Barnie and Roo have just returned from Queensland, where they have been working as sugar cane cutters. This is the period of “the layover”, five months of sex and fun which they traditionally share with two city women, named Olive and Nancy. This has been the pattern of the past seventeen years. As always, Roo has brought Olive a kewpie doll as a present – the seventeenth doll!
But things have changed. Nancy has married, so Olive has invited Pearl Cunningham – a rather hoity-toity woman – to take over as Barnie’s date.
Also on the scene are Kathie "Bubba" Ryan, a 22-year-old girl who has been coveting Olive and Nancy's risqué lifestyle from her neighbouring house almost all her life, and Emma Leech, Olive's cynical, irritable, but wise mother.

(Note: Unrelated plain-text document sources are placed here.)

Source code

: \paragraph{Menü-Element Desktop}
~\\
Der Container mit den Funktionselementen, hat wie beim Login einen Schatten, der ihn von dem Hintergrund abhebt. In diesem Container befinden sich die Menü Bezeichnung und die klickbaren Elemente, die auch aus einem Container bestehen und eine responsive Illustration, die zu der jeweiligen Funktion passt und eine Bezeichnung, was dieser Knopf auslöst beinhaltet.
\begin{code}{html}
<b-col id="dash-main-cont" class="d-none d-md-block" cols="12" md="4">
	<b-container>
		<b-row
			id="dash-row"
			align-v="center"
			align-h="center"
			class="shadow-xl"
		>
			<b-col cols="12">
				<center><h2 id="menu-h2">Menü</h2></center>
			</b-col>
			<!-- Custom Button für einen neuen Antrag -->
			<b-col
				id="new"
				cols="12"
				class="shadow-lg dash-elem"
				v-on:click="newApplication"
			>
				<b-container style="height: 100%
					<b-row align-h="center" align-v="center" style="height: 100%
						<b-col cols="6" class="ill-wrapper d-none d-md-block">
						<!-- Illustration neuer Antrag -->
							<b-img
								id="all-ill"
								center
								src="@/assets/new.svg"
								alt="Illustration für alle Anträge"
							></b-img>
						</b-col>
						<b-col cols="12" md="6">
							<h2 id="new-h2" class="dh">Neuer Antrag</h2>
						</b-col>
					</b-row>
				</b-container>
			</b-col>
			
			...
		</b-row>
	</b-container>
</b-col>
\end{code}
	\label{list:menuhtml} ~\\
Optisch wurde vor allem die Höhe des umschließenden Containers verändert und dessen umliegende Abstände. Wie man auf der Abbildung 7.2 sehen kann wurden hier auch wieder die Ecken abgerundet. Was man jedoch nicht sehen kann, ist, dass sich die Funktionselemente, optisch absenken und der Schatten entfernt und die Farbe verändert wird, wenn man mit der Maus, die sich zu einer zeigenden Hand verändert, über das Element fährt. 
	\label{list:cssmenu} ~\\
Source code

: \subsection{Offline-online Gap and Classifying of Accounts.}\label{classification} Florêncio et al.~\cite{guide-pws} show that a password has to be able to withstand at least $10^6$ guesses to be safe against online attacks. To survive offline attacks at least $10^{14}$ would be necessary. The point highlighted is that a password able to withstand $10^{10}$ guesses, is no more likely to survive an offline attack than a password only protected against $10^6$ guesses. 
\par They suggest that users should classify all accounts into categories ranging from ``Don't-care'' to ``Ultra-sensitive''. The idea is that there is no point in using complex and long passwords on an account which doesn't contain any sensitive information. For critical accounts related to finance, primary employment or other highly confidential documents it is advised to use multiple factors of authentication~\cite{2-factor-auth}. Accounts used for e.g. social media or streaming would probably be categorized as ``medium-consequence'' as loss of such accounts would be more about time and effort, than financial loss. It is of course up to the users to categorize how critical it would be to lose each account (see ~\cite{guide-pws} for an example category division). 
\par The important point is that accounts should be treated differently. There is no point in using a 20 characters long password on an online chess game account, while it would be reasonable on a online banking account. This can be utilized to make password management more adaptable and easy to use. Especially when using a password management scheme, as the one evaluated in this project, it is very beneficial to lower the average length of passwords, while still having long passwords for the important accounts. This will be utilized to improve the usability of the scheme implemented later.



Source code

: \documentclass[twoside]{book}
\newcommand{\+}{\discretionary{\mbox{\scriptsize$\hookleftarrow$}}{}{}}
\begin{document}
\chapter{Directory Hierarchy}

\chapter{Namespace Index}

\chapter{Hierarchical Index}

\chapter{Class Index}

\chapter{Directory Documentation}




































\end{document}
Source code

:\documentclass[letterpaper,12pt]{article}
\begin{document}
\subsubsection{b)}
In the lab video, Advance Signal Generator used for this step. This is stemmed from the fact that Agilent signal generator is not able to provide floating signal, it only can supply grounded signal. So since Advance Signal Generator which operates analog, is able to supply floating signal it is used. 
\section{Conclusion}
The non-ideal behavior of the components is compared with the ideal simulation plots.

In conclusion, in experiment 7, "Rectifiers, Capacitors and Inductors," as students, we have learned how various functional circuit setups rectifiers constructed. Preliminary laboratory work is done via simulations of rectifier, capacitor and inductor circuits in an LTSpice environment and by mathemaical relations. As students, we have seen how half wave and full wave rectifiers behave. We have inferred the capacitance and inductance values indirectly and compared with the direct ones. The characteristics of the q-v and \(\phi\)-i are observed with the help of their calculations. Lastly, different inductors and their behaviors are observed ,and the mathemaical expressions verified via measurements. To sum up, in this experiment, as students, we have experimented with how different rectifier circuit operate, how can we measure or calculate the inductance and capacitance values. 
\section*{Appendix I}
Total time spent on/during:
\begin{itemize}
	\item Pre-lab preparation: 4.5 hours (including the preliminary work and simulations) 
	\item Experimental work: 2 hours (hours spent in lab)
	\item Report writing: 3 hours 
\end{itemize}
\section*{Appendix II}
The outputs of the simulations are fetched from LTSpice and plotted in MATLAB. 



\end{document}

The Summer is full of tensions. Roo and Barnie are feeling old. The new-comer Pearl is much less fun than her predecessor. Roo has had a bad season up north. He is broke and is forced to take a humiliating job in a paint factory. His mateship with Barney is under strain following a dispute between them back in the cane-fields.

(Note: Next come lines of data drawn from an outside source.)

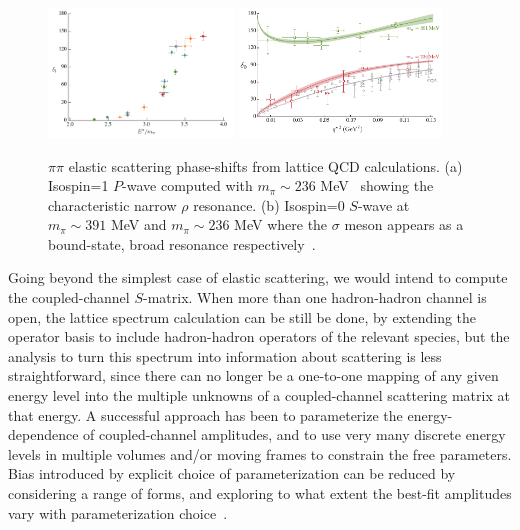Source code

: {\begin{figure}
\includegraphics[width=0.44\textwidth]{dudek/bulava}
\includegraphics[width=0.48\textwidth]{dudek/sigma}
\caption{$\pi\pi$ elastic scattering phase-shifts from lattice QCD calculations. (a) Isospin=1 $P$-wave computed with $m_\pi \sim 236$ MeV~\cite{Bulava:2016mks} showing the characteristic narrow $\rho$ resonance. (b) Isospin=0 $S$-wave at $m_\pi \sim 391$ MeV and $m_\pi \sim 236$ MeV where the $\sigma$ meson appears as a bound-state, broad resonance respectively~\cite{Briceno:2016mjc}.}
\label{elastic}
\end{figure}


Going beyond the simplest case of elastic scattering, we would intend to compute the coupled-channel $S$-matrix. When more than one hadron-hadron channel is open, the lattice spectrum calculation can be still be done, by extending the operator basis to include hadron-hadron operators of the relevant species, but the analysis to turn this spectrum into information about scattering is less straightforward, since there can no longer be a one-to-one mapping of any given energy level into the multiple unknowns of a coupled-channel scattering matrix at that energy. A successful approach has been to parameterize the energy-dependence of coupled-channel amplitudes, and to use very many discrete energy levels in multiple volumes and/or moving frames to constrain the free parameters. Bias introduced by explicit choice of parameterization can be reduced by considering a range of forms, and exploring to what extent the best-fit amplitudes vary with parameterization choice~\cite{Dudek:2014qha, Wilson:2014cna, Wilson:2015dqa, Moir:2016srx, Dudek:2016cru, Briceno:2017qmb}. 

}
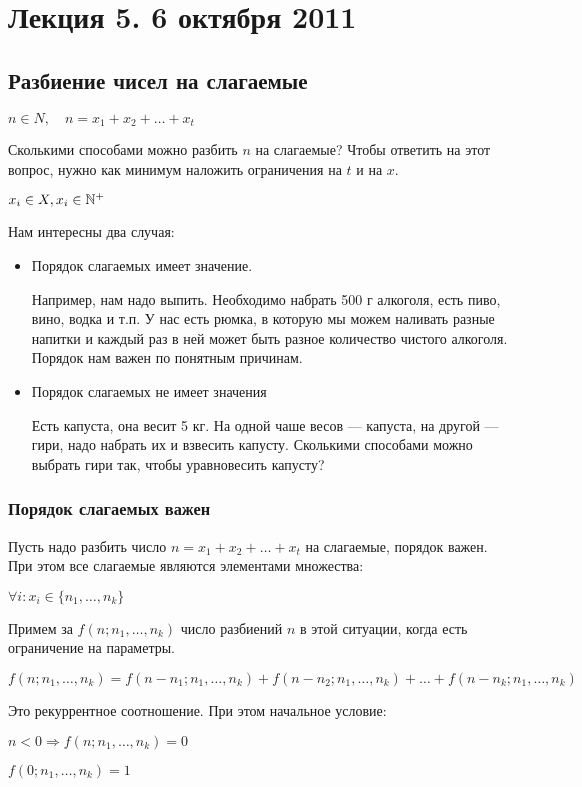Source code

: \chapter{Лекция 5. 6 октября 2011}


\section{Разбиение чисел на слагаемые}

$n \in N, \quad  n = x_1 + x_2 + \dots + x_t$

Сколькими способами можно разбить $n$ на слагаемые? Чтобы ответить на этот вопрос, нужно как минимум наложить ограничения на $t$ и на $x$.
 

$x_i \in X, x_i \in \mathbb{N}^{+}$

Нам интересны два случая:
\begin{itemize}
\item Порядок слагаемых имеет значение. 
\begin{example}
Например, нам надо выпить. Необходимо набрать 500 г алкоголя, есть пиво, вино, водка и т.п. У нас есть рюмка, в которую мы можем наливать разные напитки и каждый раз в ней может быть разное количество чистого алкоголя. Порядок нам важен по понятным причинам.
\end{example}
 
\item Порядок слагаемых не имеет значения
\begin{example}
Есть капуста, она весит 5 кг. На одной чаше весов --- капуста, на другой --- гири, надо набрать их и взвесить капусту.
Сколькими способами можно выбрать гири так, чтобы уравновесить капусту?
\end{example}
 
\end{itemize}

 \subsection {Порядок слагаемых важен}
Пусть надо разбить число $n = x_1 + x_2 + \dots + x_t$ на слагаемые, порядок важен. При этом все слагаемые являются элементами множества:

$\forall i : x_i \in \{n_1, \dots, n_k\} $

Примем за $f(n; n_1, \dots, n_k)$  число разбиений $n$ в этой ситуации, когда есть ограничение на параметры. 

\begin{thm}
\[ 
f(n; n_1, \dots, n_k) = f(n-n_1; n_1, \dots, n_k) + f(n-n_2; n_1, \dots, n_k) + \dots + f(n-n_k; n_1, \dots, n_k)
\]

Это рекуррентное соотношение. При этом начальное условие:

$n < 0 \Rightarrow f(n; n_1, \dots, n_k) = 0$

$f(0; n_1, \dots, n_k) = 1$
\end{thm}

Roo is tired. He can’t face another season of cane-cutting and he asks Olive to marry him and settle down. But Olive is furious. She wants her old life, her old freedom, back. For her, marriage is the very opposite of life.
In the final scene, the two men leave together, the Summer prematurely ended. And we know that there will be no eighteenth doll. The party is over.
The play was enjoyable to read using Australian vernacular of the era. It is quite intense, covering the breakdown of the relationships. Each character viewed the events from a different direction. Only Pearl and Emma saw that the fun and freedom were coming to an end.
...News just in from Shirley “Our play for September is Strangers on a Train by Craig Warner. It sounds interesting, it’s based on a book by Patricia Highsmith”.